Primary LanguageJuliaMIT LicenseMIT

BOMCP.jl

BOMCP is an online POMDP tree search solver that uses Bayesian optimization to select actions for expansion during tree progressive widening. For more information, see the paper at https://arxiv.org/abs/2010.03597.

BOMCP solves problems defined using the POMDPs.jl interface. BOMCP requires definition of a function to vectorize the actions or action + belief pairs for use in the Gaussian process covariance kernel. More details can be found below.

Installation

import Pkg
Pkg.add(https://github.com/sisl/BOMCP.jl)

Usage

Lunar lander code can be found in this gist: https://gist.github.com/zsunberg/b42a7665f61dadc1dcd0cdb3a216e17e

using BOMCP

using POMDPs
using POMDPSimulators

using D3Trees
using Random

lander = LunarLander() # see link to gist above
belief_updater = EKFUpdater(lander, lander.Q.^2, lander.R.^2)
rollout_policy = LanderPolicy(lander)

function BOMCP.vectorize!(v, dims, x::MvNormal)
    v = copy(mean(x))
    return v
end

action_selector = BOActionSelector(3, # action dims
                                6, #belief dims
                                false, #discrete actions
                                kernel_params=[log(5.0), 0.0],
                                k_neighbors = 5,
                                belief_λ = 0.5,
                                lower_bounds = [-10.0, 0.0, -0.5],
                                upper_bounds = [10.0, 15.0, 0.5],
                                buffer_size=100,
                                initial_action=rollout_policy
                                )


solver = BOMCPSolver(action_selector, belief_updater,
                    depth=250, n_iterations=100,
                    exploration_constant=50.0,
                    k_belief = 2.0,
                    alpha_belief = 0.1,
                    k_action = 3.,
                    alpha_action = 0.25,
                    estimate_value=BOMCP.RolloutEstimator(rollout_policy),
                    )

planner = POMDPs.solve(solver, lander)

b0 = POMDPs.initialstate_distribution(lander)
s0 = rand(b0)

hr = HistoryRecorder(max_steps=100)
hist = simulate(hr, lander, planner)
for (s, b, a, r, sp, o) in hist
    @show s, a, r, sp
end

The algorithm behavior is determined by the keyword argument values passed to the solver constructor.

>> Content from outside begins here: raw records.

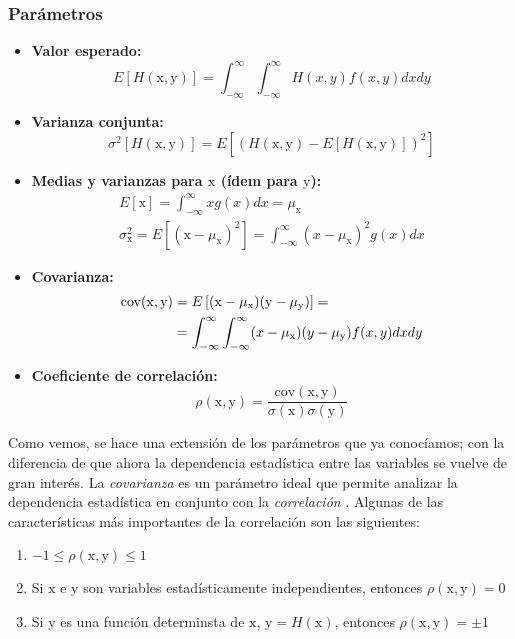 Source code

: \documentclass[openany]{book}
\begin{document}
\subsubsection*{Parámetros}
\begin{itemize}
  \item \textbf{Valor esperado:} $$E\left[H(\mathrm{x,y})\right]=\int_{-\infty}^{\infty}\int_{-\infty}^{\infty}H(x,y)f(x,y)dxdy$$
  \item \textbf{Varianza conjunta:} $$\sigma^2\left[H(\mathrm{x,y})\right]=E\left[\left(H(\mathrm{x,y})-E\left[H(\mathrm{x,y})\right]\right)^2\right]$$
  \item \textbf{Medias y varianzas para $\mathrm{x}$ (ídem para $\mathrm{y}$):} \begin{gather*}
      E\left[\mathrm{x}\right]=\int_{-\infty}^{\infty}xg(x)dx=\mu_{\mathrm{x}}\\ 
      \sigma^2_{\mathrm{x}}=E\left[(\mathrm{x}-\mu_{\mathrm{x}})^2\right]=\int_{-\infty}^{\infty}(x-\mu_\mathrm{x})^2g(x)dx
    \end{gather*}
  \item \textbf{Covarianza:} \begin{align}
      \label{eq:covarianza}
      \mathrm{cov(x,y)}&=E\left[(\mathrm{x}-\mu_\mathrm{x})(\mathrm{y}-\mu_\mathrm{y})\right]=\notag \\
      &=\int_{-\infty}^{\infty}\int_{-\infty}^{\infty}(x-\mu_\mathrm{x})(y-\mu_\mathrm{y})f(x,y)dxdy
    \end{align}
  \item \textbf{Coeficiente de correlación:} \begin{equation}
    \label{eq:correlacion}
    \rho(\mathrm{x,y})=\frac{\mathrm{cov(x,y)}}{\sigma(\mathrm{x})\sigma(\mathrm{y})}
  \end{equation}
\end{itemize}

\par Como vemos, se hace una extensión de los parámetros que ya conocíamos; con la diferencia de que ahora la dependencia estadística entre las variables se vuelve de gran interés. La \emph{covarianza}  es un parámetro ideal que permite analizar la dependencia estadística en conjunto con la \emph{correlación} . Algunas de las características más importantes de la correlación son las siguientes:

\begin{enumerate}
  \item $-1\leq\rho(\mathrm{x,y})\leq1$
  \item Si $\mathrm{x}$ e $\mathrm{y}$ son variables estadísticamente independientes, entonces $\rho(\mathrm{x,y})=0$
  \item Si $\mathrm{y}$ es una función determinsta de $\mathrm{x}$, $\mathrm{y}=H(\mathrm{x})$, entonces $\rho(\mathrm{x,y})=\pm1$
\end{enumerate}
\end{document}
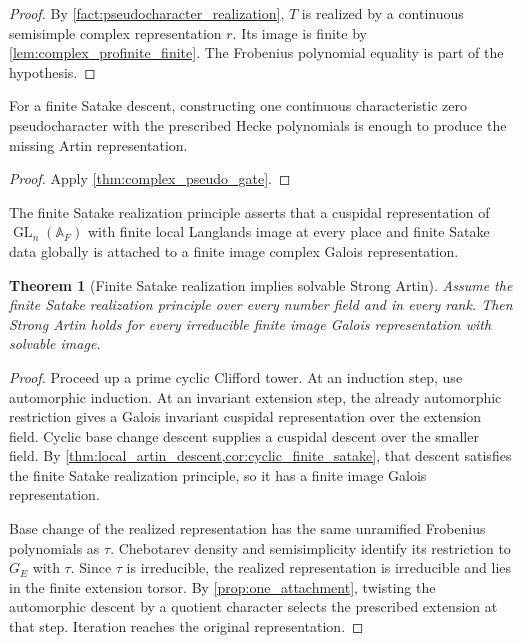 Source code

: \documentclass{aomart}
\newtheorem{theorem}{Theorem}[section]
\theoremstyle{definition}
\theoremstyle{remark}
\newcommand{\Adele}{\mathbb A}
\newcommand{\GL}{\operatorname{GL}}
\begin{document}
\begin{proof}
By \cref{fact:pseudocharacter_realization}, \(T\) is realized by a continuous semisimple complex representation \(r\). Its image is finite by \cref{lem:complex_profinite_finite}. The Frobenius polynomial equality is part of the hypothesis.
\end{proof}

\begin{corollary}\label{cor:pseudo_bottleneck}
For a finite Satake descent, constructing one continuous characteristic zero pseudocharacter with the prescribed Hecke polynomials is enough to produce the missing Artin representation.
\end{corollary}

\begin{proof}
Apply \cref{thm:complex_pseudo_gate}.
\end{proof}

\begin{definition}\label{def:finite_satake_principle}
The finite Satake realization principle asserts that a cuspidal representation of \(\GL_n(\Adele_F)\) with finite local Langlands image at every place and finite Satake data globally is attached to a finite image complex Galois representation.
\end{definition}

\begin{theorem}[Finite Satake realization implies solvable Strong Artin]\label{thm:FS_implies_solvable_artin}
Assume the finite Satake realization principle over every number field and in every rank. Then Strong Artin holds for every irreducible finite image Galois representation with solvable image.
\end{theorem}

\begin{proof}
Proceed up a prime cyclic Clifford tower. At an induction step, use automorphic induction. At an invariant extension step, the already automorphic restriction gives a Galois invariant cuspidal representation over the extension field. Cyclic base change descent supplies a cuspidal descent over the smaller field. By \cref{thm:local_artin_descent,cor:cyclic_finite_satake}, that descent satisfies the finite Satake realization principle, so it has a finite image Galois representation.

Base change of the realized representation has the same unramified Frobenius polynomials as \(\tau\). Chebotarev density and semisimplicity identify its restriction to \(G_E\) with \(\tau\). Since \(\tau\) is irreducible, the realized representation is irreducible and lies in the finite extension torsor. By \cref{prop:one_attachment}, twisting the automorphic descent by a quotient character selects the prescribed extension at that step. Iteration reaches the original representation.
\end{proof}
\end{document}

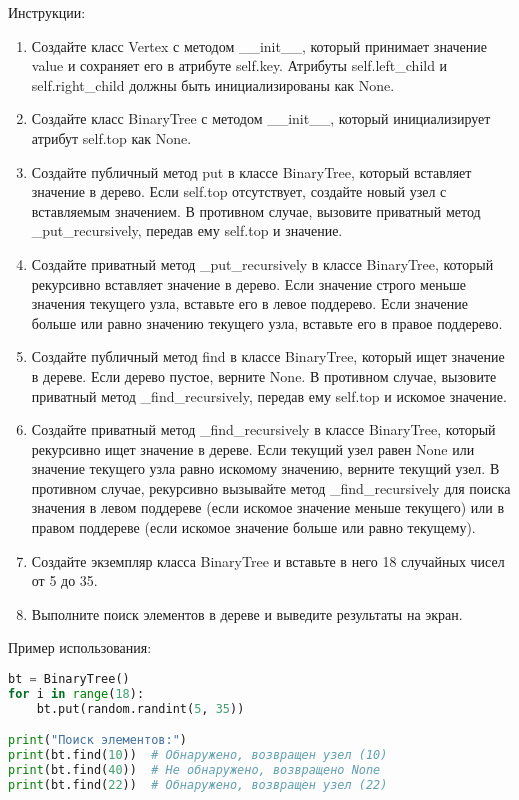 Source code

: \begin{enumerate}
Инструкции:
\begin{enumerate}
    \item Создайте класс Vertex с методом \_\_init\_\_, который принимает значение value и сохраняет его в атрибуте self.key. Атрибуты self.left\_child и self.right\_child должны быть инициализированы как None.
    \item Создайте класс BinaryTree с методом \_\_init\_\_, который инициализирует атрибут self.top как None.
    \item Создайте публичный метод put в классе BinaryTree, который вставляет значение в дерево. Если self.top отсутствует, создайте новый узел с вставляемым значением. В противном случае, вызовите приватный метод \_put\_recursively, передав ему self.top и значение.
    \item Создайте приватный метод \_put\_recursively в классе BinaryTree, который рекурсивно вставляет значение в дерево. Если значение строго меньше значения текущего узла, вставьте его в левое поддерево. Если значение больше или равно значению текущего узла, вставьте его в правое поддерево.
    \item Создайте публичный метод find в классе BinaryTree, который ищет значение в дереве. Если дерево пустое, верните None. В противном случае, вызовите приватный метод \_find\_recursively, передав ему self.top и искомое значение.
    \item Создайте приватный метод \_find\_recursively в классе BinaryTree, который рекурсивно ищет значение в дереве. Если текущий узел равен None или значение текущего узла равно искомому значению, верните текущий узел. В противном случае, рекурсивно вызывайте метод \_find\_recursively для поиска значения в левом поддереве (если искомое значение меньше текущего) или в правом поддереве (если искомое значение больше или равно текущему).
    \item Создайте экземпляр класса BinaryTree и вставьте в него 18 случайных чисел от 5 до 35.
    \item Выполните поиск элементов в дереве и выведите результаты на экран.
\end{enumerate}

Пример использования:
\begin{lstlisting}[language=Python]
bt = BinaryTree()
for i in range(18):
    bt.put(random.randint(5, 35))

print("Поиск элементов:")
print(bt.find(10))  # Обнаружено, возвращен узел (10)
print(bt.find(40))  # Не обнаружено, возвращено None
print(bt.find(22))  # Обнаружено, возвращен узел (22)
\end{lstlisting}


\end{enumerate}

The Bayesian optimized action selection behavior is defined by the BOActionSelector object which is defined in more detail in the following sub-section. The solver keyword arguments are shown below.

Fields:

  • eps::Float64: Rollouts and tree expansion will stop when discount^depth is less than this. default: 0.01
  • max_depth::Int: Rollouts and tree expension will stop when this depth is reached. default: 10
  • criterion::Any: Criterion to decide which action to take at each node. e.g. MaxUCB(c), MaxQ, or MaxTries. default: MaxUCB(1.0)
  • final_criterion::Any: Criterion for choosing the action to take after the tree is constructed. default: MaxQ()
  • tree_queries::Int: Number of iterations during each action() call. default: 100
  • max_time::Float64: Time limit for planning at each steps (seconds). default: Inf
  • rng::AbstractRNG: Random number generator. default: Base.GLOBAL_RNG
  • node_sr_belief_updater::Updater: Updater for state-reward distribution at the nodes. default: POWNodeFilter()
  • estimate_value::Any: (rollout policy can be specified by setting this to RolloutEstimator(policy)) Function, object, or number used to estimate the value at the leaf nodes. If this is a function f, f(pomdp, s, h::BeliefNode, steps) will be called to estimate the value. If this is an object o, estimate_value(o, pomdp, s, h::BeliefNode, steps) will be called. If this is a number, the value will be set to that number. default: RolloutEstimator(RandomSolver(rng))
  • enable_action_pw::Bool: Controls whether progressive widening is done on actions; if false, the entire action space is used. default: true
  • check_repeat_obs::Bool: Check if an observation was sampled multiple times. This has some dictionary maintenance overhead, but prevents multiple nodes with the same observation from being created. If the observation space is discrete, this should probably be used, but can be turned off for speed. default: true
  • check_repeat_act::Bool: Check if an action was sampled multiple times. This has some dictionary maintenance overhead, but prevents multiple nodes with the same action from being created. If the action space is discrete, this should probably be used, but can be turned off for speed. default: true
  • k_action::Float64, alpha_action::Float64, k_observation::Float64, alpha_observation::Float64: These constants control the double progressive widening. A new observation or action will be added if the number of children is less than or equal to kN^alpha. defaults: k: 10, alpha: 0.5
  • init_V::Any: Function, object, or number used to set the initial V(h,a) value at a new node. If this is a function f, f(pomdp, h, a) will be called to set the value. If this is an object o, init_V(o, pomdp, h, a) will be called. If this is a number, V will be set to that number default: 0.0
  • init_N::Any: Function, object, or number used to set the initial N(s,a) value at a new node. If this is a function f, f(pomdp, h, a) will be called to set the value. If this is an object o, init_N(o, pomdp, h, a) will be called. If this is a number, N will be set to that number default: 0
  • next_action::Any Function or object used to choose the next action to be considered for progressive widening. The next action is determined based on the POMDP, the belief, b, and the current BeliefNode, h. If this is a function f, f(pomdp, b, h) will be called to set the value. If this is an object o, next_action(o, pomdp, b, h) will be called. default: RandomActionGenerator(rng)
  • default_action::Any: Function, action, or Policy used to determine the action if POMCP fails with exception ex. If this is a Function f, f(belief, ex) will be called. If this is a Policy p, action(p, belief) will be called. If it is an object a, default_action(a, belief, ex) will be called, and if this method is not implemented, a will be returned directly.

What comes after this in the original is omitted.